Sapete che, almeno in questa fanfiction, i serpeverde hanno il maggior numero di nati babbani?
Mi fa molto ridere perché puntualmente ritrovo nella scheda di presunti atti di bullismo che però, in questo contesto, non hanno senso. Giusto per rendervi partecipi, se questi non vengono mostrati nei capitoli- magari per i più piccoli, o per quelli di altre case, ma non certo per quelli dell’ultimo anno che hanno un intero esercito dalle radici simili.
Detto questo, parte due di novità ad Hogwarts: gli studenti organizzano dei party, spesso nelle varie case ma, come in questo caso, in luoghi più segreti e meno accessibili, dove il casino si nota meno.
TW per l’uso assolutamente sconsiderato di alcool fatto da degli adolescenti.
Ed ora: scegliete pure il prossimo tributo.

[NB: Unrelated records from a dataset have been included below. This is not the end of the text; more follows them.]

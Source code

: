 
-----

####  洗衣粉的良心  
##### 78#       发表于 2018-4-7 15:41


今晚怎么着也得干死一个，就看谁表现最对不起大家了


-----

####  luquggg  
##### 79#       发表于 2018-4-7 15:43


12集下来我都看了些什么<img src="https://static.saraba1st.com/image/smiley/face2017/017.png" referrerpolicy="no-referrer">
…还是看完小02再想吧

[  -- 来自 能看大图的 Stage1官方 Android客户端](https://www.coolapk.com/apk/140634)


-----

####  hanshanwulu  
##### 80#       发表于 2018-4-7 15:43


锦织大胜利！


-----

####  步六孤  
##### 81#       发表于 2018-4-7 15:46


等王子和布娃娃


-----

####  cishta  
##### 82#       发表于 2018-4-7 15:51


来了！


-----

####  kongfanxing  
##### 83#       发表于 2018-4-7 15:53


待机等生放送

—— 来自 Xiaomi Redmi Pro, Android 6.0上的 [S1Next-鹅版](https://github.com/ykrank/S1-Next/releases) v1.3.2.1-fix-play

Marybeth Newbury per Corvonero
Crystal Wolff per Grifondoro
Lilith Eve Marie Beaumont per Serpeverde
Emma White per Tassorosso


Un momento prima la notte è buia e quieta, fredda come senza vita, ma una volta arrivati oltre i primi alberi un pezzetto di pergamena si illumina di mille colori cangianti: si libra ad appena qualche centimetro dal palmo in cui prima era posato e si avvia indicando ai due ragazzi la strada.
         Timòn si erige in tutta la sua altezza, ormai sicuro di essere troppo lontano per essere visto da chicchessia: il castello è in alto, nascosto in buona parte dal fogliame, mentre loro sono quasi al livello del lago nero, la sua gelida umidità che appesantisce le giacche. Il biglietto volge in quella direzione, li fa scendere ancora lungo un sentierino di ghiaia scoscesa che rende impossibile evitare i rumori, girare accanto ad un vecchio olmo e oltre dei cespugli. Accanto a lui, il respiro di Leslie si condensa e riassesta in nuvolette in maniera troppo rapida persino tenendo conto della corsa fatta qualche minuto prima per passare il prato.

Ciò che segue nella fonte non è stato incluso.